• [TASK INSTRUCTIONS]
In full and without deviation, reproduce the records that follow.

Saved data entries
------------------------------
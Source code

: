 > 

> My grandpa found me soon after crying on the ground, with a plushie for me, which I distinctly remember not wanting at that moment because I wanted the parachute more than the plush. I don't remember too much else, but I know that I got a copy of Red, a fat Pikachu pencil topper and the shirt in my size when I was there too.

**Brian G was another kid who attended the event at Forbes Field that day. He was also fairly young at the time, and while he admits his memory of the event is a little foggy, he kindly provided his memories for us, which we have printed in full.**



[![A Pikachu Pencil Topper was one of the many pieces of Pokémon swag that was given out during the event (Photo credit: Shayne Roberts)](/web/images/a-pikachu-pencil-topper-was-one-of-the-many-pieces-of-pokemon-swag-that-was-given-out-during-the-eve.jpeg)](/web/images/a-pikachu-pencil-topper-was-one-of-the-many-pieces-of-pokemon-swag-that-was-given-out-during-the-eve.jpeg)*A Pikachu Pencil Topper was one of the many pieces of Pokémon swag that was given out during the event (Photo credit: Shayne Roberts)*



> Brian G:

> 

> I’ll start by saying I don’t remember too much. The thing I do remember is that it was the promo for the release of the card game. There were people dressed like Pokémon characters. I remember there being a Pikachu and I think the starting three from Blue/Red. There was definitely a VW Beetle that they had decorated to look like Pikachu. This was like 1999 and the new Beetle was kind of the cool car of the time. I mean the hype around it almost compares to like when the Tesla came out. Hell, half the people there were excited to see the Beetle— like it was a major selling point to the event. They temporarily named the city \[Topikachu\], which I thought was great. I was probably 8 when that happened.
------------------------------
• [RESULT OF THIS EXERCISE]
Source code

: > 

> My grandpa found me soon after crying on the ground, with a plushie for me, which I distinctly remember not wanting at that moment because I wanted the parachute more than the plush. I don't remember too much else, but I know that I got a copy of Red, a fat Pikachu pencil topper and the shirt in my size when I was there too.

**Brian G was another kid who attended the event at Forbes Field that day. He was also fairly young at the time, and while he admits his memory of the event is a little foggy, he kindly provided his memories for us, which we have printed in full.**



[![A Pikachu Pencil Topper was one of the many pieces of Pokémon swag that was given out during the event (Photo credit: Shayne Roberts)](/web/images/a-pikachu-pencil-topper-was-one-of-the-many-pieces-of-pokemon-swag-that-was-given-out-during-the-eve.jpeg)](/web/images/a-pikachu-pencil-topper-was-one-of-the-many-pieces-of-pokemon-swag-that-was-given-out-during-the-eve.jpeg)*A Pikachu Pencil Topper was one of the many pieces of Pokémon swag that was given out during the event (Photo credit: Shayne Roberts)*



> Brian G:

> 

> I’ll start by saying I don’t remember too much. The thing I do remember is that it was the promo for the release of the card game. There were people dressed like Pokémon characters. I remember there being a Pikachu and I think the starting three from Blue/Red. There was definitely a VW Beetle that they had decorated to look like Pikachu. This was like 1999 and the new Beetle was kind of the cool car of the time. I mean the hype around it almost compares to like when the Tesla came out. Hell, half the people there were excited to see the Beetle— like it was a major selling point to the event. They temporarily named the city \[Topikachu\], which I thought was great. I was probably 8 when that happened.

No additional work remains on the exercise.